> _TASK PROMPT_: Go line by line through the entries and show those that hold the string "projb".

> _LISTED RECORDS_:
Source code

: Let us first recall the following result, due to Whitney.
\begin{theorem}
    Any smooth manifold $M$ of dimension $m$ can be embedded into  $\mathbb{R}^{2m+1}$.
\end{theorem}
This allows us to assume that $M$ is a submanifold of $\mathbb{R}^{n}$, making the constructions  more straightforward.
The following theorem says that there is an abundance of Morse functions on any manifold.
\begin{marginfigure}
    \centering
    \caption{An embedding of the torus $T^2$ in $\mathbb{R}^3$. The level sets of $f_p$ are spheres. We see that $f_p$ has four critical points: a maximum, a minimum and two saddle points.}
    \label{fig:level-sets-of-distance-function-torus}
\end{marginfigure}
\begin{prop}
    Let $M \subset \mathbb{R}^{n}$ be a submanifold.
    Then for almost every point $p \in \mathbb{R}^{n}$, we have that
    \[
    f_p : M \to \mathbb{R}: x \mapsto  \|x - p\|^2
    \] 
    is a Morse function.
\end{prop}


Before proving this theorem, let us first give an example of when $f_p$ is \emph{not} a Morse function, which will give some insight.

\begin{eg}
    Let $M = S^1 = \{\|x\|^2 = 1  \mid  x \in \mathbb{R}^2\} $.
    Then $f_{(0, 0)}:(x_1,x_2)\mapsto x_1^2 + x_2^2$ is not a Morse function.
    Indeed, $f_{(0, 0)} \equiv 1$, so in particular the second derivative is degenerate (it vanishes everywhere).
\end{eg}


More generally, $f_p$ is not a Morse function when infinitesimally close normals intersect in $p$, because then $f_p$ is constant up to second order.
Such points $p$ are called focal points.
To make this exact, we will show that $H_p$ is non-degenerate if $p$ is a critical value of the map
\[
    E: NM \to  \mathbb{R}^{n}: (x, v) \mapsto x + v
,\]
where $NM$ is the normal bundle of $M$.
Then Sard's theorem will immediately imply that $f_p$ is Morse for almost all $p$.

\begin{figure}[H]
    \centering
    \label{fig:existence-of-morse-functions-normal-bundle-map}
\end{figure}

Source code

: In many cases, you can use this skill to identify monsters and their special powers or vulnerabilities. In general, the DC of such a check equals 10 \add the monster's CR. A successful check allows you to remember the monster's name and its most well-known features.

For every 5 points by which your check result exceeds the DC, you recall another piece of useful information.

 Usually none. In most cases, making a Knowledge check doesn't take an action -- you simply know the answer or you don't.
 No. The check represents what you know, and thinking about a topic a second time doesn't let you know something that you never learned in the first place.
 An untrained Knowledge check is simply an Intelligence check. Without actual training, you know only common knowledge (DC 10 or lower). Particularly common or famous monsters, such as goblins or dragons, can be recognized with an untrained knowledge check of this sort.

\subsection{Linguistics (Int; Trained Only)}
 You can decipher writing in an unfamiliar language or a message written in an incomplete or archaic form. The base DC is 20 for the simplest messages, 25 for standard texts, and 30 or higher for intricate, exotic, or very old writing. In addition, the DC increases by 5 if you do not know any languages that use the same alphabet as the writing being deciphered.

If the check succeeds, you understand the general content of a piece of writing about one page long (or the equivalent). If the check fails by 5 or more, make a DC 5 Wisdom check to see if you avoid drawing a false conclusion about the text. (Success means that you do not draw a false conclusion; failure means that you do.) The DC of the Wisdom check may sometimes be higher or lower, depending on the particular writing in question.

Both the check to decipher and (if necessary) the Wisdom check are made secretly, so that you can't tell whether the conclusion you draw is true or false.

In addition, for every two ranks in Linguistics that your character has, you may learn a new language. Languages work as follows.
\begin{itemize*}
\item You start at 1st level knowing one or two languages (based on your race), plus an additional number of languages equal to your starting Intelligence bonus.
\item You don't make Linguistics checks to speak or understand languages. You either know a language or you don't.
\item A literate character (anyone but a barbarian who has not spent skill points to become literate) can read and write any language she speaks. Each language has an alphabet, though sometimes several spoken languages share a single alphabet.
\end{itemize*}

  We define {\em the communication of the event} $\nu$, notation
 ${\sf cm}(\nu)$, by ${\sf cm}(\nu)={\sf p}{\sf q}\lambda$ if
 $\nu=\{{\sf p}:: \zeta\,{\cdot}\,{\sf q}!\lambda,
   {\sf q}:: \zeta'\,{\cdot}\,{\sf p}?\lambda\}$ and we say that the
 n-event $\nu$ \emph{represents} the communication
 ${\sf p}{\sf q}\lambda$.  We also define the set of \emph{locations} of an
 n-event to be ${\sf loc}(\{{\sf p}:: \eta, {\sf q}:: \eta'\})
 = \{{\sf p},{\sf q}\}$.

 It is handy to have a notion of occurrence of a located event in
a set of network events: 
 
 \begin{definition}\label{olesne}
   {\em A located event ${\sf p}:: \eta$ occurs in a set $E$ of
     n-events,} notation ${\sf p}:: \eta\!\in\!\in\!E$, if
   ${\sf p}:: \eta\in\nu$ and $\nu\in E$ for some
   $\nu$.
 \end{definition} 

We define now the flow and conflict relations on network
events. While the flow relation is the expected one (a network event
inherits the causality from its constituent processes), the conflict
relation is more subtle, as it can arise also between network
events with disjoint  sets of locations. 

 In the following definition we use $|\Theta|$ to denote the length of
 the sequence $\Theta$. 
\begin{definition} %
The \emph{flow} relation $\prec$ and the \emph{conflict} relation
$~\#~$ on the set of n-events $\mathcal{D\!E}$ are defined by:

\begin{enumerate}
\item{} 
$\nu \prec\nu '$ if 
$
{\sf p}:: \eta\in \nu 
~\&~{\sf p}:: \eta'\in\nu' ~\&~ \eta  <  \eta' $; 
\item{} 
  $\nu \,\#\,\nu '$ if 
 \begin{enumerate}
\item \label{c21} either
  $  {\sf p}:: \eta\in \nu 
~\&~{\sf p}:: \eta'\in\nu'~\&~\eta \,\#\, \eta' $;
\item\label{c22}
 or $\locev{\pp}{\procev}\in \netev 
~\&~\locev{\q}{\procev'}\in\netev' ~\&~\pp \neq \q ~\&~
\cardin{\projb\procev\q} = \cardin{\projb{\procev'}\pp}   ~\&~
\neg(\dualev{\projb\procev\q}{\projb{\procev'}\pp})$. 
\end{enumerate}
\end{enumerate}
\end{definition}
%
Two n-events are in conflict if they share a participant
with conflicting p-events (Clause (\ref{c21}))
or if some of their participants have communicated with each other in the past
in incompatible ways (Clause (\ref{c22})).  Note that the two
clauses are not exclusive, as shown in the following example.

> _TASK RESPONSE_:
\cardin{\projb\procev\q} = \cardin{\projb{\procev'}\pp}   ~\&~
\neg(\dualev{\projb\procev\q}{\projb{\procev'}\pp})$. 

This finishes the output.